Work request: From the entries below, return only the lines starting at the one that contains "- A continuación, vuelva" and ending at the one that contains "- De forma predeterminada, está", exactly as they stand.

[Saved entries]
※ ※ ※

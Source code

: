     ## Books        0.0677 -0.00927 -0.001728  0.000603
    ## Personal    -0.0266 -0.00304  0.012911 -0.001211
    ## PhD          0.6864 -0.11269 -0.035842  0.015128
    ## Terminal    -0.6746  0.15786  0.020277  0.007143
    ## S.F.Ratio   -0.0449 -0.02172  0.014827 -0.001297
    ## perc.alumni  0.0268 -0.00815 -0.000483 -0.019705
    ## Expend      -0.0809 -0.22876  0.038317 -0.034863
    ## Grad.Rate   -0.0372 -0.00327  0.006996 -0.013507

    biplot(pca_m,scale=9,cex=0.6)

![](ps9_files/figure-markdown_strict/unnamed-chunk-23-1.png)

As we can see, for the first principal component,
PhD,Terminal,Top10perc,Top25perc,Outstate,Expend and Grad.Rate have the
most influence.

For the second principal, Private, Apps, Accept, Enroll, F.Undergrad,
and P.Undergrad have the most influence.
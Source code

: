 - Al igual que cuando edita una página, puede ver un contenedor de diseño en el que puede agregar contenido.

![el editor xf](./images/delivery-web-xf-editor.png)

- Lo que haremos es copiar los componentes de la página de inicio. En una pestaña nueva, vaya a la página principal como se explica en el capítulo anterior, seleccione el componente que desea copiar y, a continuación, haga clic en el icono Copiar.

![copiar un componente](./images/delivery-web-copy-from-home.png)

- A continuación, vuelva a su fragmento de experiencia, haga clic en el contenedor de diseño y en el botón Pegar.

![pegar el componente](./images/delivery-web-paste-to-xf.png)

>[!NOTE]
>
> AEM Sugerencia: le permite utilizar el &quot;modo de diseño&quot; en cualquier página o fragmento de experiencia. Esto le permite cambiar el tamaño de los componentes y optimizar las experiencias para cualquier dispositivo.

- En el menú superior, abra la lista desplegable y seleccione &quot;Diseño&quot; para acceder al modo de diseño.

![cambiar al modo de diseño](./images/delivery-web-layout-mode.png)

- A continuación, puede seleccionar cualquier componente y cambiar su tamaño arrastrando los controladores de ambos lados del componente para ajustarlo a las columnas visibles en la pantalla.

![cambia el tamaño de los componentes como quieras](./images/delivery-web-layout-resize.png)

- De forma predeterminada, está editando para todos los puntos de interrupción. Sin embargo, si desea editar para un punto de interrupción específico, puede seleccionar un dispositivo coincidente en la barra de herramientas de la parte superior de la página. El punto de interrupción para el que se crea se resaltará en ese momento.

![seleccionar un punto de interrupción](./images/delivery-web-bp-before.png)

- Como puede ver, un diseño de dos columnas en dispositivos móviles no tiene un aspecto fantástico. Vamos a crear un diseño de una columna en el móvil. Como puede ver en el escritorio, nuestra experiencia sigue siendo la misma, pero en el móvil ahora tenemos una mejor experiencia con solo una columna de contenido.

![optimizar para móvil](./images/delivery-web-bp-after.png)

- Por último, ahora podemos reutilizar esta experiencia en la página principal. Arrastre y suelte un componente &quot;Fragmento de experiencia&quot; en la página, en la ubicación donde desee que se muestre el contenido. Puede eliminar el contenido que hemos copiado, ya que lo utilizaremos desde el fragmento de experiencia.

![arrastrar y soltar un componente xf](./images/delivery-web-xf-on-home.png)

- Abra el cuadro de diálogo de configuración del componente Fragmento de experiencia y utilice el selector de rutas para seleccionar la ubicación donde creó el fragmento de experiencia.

※ ※ ※

Task response:
- A continuación, vuelva a su fragmento de experiencia, haga clic en el contenedor de diseño y en el botón Pegar.

![pegar el componente](./images/delivery-web-paste-to-xf.png)

>[!NOTE]
>
> AEM Sugerencia: le permite utilizar el &quot;modo de diseño&quot; en cualquier página o fragmento de experiencia. Esto le permite cambiar el tamaño de los componentes y optimizar las experiencias para cualquier dispositivo.

- En el menú superior, abra la lista desplegable y seleccione &quot;Diseño&quot; para acceder al modo de diseño.

![cambiar al modo de diseño](./images/delivery-web-layout-mode.png)

- A continuación, puede seleccionar cualquier componente y cambiar su tamaño arrastrando los controladores de ambos lados del componente para ajustarlo a las columnas visibles en la pantalla.

![cambia el tamaño de los componentes como quieras](./images/delivery-web-layout-resize.png)

- De forma predeterminada, está editando para todos los puntos de interrupción. Sin embargo, si desea editar para un punto de interrupción específico, puede seleccionar un dispositivo coincidente en la barra de herramientas de la parte superior de la página. El punto de interrupción para el que se crea se resaltará en ese momento.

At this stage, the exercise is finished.